For all purposes of coordination and communications required by this Agreement, the Parties will be represented as set forth below. The persons named may be changed by either Party providing written notice of such changes to the other Party.
 
 
e-RADLIK:
 
Name:
Title:
Phone:
Email:
 
 
Samuel A. Kovnat
Chairman & CEO
(860) 884-1609
***@***
MATECH:
 
Name:
Title:
Phone:
Fax:
 
 
Robert Bernstein
CEO
(310) 208-5589
(310) 473-3177

17.
ASSIGNMENT

This Agreement may not be assigned or otherwise transferred by either Party in whole or in part without the express prior written consent of the other Party, which consent will not unreasonably be withheld.

18.           EFFECTIVE DATE
 
 
The effective date of this Agreement is the last date of execution shown below.
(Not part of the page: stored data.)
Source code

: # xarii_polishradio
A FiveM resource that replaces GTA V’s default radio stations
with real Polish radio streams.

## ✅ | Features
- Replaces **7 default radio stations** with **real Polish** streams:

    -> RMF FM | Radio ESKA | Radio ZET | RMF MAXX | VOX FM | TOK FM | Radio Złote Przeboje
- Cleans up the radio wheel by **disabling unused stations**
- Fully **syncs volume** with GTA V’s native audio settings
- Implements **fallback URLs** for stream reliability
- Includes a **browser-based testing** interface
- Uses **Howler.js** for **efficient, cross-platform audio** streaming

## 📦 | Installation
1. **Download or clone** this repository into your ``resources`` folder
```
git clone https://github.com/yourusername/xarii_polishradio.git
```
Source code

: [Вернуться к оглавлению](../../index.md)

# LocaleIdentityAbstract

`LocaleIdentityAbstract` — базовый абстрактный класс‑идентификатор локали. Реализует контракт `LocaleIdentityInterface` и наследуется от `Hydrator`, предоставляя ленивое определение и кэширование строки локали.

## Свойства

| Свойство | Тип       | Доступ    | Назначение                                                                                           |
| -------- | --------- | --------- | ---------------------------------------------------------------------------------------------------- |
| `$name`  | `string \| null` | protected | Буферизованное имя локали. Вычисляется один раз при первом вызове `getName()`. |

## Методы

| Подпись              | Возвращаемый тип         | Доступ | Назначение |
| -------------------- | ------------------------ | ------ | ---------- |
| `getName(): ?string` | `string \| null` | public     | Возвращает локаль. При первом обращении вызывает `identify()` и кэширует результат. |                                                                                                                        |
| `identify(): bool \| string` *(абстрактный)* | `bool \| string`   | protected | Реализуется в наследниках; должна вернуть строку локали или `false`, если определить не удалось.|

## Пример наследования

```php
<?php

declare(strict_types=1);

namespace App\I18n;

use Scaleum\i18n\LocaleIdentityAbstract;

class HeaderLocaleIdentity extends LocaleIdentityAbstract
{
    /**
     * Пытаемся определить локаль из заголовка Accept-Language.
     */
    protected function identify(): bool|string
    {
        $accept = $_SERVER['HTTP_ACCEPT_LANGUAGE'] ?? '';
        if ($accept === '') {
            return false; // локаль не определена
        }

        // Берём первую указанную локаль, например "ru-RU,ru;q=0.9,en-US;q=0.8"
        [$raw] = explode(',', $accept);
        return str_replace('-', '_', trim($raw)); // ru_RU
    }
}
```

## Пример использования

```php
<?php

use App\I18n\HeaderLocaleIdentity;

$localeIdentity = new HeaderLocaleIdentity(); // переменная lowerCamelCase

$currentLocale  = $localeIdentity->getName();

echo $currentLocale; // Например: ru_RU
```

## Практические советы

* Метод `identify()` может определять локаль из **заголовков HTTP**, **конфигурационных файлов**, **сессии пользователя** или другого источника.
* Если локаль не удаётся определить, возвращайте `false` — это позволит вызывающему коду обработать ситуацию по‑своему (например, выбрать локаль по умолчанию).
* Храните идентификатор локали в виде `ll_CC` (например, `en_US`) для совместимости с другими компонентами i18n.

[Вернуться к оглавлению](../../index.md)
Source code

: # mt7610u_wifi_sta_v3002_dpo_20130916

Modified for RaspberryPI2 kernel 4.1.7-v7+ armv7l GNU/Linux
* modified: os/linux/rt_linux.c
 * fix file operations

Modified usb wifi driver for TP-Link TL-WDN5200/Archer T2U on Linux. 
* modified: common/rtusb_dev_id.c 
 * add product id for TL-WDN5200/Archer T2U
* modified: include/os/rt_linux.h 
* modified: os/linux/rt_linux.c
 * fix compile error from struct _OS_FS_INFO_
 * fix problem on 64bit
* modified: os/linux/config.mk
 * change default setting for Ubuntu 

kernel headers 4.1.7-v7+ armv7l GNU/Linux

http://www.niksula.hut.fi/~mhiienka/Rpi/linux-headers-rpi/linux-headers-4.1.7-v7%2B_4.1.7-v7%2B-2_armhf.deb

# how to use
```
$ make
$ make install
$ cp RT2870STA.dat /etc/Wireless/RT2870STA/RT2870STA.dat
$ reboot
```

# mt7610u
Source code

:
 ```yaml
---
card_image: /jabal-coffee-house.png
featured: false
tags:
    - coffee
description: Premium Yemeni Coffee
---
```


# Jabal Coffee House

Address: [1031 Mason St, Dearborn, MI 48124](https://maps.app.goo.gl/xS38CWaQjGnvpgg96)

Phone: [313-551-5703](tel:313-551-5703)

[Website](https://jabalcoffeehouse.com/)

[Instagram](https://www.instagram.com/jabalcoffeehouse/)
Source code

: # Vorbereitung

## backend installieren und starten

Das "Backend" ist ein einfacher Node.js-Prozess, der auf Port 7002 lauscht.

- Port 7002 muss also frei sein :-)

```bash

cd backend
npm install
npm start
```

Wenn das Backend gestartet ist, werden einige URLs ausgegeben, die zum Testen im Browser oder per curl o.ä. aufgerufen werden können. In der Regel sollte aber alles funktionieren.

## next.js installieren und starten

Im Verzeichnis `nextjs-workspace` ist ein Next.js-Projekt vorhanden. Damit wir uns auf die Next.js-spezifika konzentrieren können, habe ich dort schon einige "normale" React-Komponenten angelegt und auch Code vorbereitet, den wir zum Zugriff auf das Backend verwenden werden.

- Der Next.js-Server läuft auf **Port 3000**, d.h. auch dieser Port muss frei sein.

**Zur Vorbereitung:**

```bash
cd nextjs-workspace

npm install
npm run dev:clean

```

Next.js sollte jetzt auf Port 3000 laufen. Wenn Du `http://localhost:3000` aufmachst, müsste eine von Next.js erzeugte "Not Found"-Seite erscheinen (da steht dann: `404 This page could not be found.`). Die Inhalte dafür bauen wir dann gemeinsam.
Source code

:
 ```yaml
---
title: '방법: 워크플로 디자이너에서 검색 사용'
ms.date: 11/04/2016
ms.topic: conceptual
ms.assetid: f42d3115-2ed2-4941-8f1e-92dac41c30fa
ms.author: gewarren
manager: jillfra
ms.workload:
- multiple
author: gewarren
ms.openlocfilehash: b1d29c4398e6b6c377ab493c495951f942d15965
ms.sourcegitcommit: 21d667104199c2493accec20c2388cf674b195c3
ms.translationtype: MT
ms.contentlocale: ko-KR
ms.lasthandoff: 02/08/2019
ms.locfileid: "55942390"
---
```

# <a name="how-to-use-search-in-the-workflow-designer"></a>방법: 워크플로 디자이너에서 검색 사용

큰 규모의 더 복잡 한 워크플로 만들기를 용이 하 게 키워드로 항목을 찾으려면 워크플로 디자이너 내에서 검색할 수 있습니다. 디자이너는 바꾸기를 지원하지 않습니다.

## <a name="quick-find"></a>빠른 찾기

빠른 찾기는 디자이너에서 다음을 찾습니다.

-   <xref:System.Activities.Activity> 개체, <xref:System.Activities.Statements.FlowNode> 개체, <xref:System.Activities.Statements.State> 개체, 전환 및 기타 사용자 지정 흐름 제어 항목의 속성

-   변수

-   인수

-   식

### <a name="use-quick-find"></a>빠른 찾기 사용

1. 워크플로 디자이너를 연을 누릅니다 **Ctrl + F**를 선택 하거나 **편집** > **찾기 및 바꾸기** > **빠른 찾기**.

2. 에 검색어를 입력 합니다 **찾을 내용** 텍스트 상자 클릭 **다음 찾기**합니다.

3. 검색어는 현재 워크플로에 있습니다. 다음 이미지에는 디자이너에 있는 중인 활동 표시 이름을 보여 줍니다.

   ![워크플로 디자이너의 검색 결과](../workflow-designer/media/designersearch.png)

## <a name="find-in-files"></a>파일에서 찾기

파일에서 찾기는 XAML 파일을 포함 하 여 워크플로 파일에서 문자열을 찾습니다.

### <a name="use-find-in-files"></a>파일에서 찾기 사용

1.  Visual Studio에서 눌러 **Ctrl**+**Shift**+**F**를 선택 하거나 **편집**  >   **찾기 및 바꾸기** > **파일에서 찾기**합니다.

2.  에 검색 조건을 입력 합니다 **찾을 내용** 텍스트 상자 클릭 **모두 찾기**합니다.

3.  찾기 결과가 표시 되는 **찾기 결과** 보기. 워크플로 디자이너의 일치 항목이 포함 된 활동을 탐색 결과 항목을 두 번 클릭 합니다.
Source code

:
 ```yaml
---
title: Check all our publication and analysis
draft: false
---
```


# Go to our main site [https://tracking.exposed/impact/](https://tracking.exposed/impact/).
IN WITNESS WHEREOF, the Parties hereto have executed this Agreement as of the Effective Date.
 
 
e-RADLIK:
 
by: /s/ Samuel Kovnat
MATECH:
 
by: /s/ Robert Bernstein
 
Name:  Samuel Kovnat
Title:    CEO
Date:    June 5, 2008
Name: Robert Bernstein
Title:   CEO
Date:


 
 

 

EXHIBIT A


MATECH will participate and support and have a major scope of work in:

 
·
Definition of operational requirements for metal fatigue testing in shipbuilding applications;

 
·
Metal fatigue technology trade off studies for applications of metal fatigue sensing in shipbuilding;

 
·
Metal fatigue technology integration with shipyard and shipbuilding testing and monitoring software systems & displays;

 
·
Shipbuilding test and evaluation procedures; and

 
·
Development of sustainment documentation and materials for logistics management, training development and integrated maintenance and diagnostics necessary to achieve initial operational capability (IOC) milestones for metal fatigue sensing and monitoring in shipbuilding applications.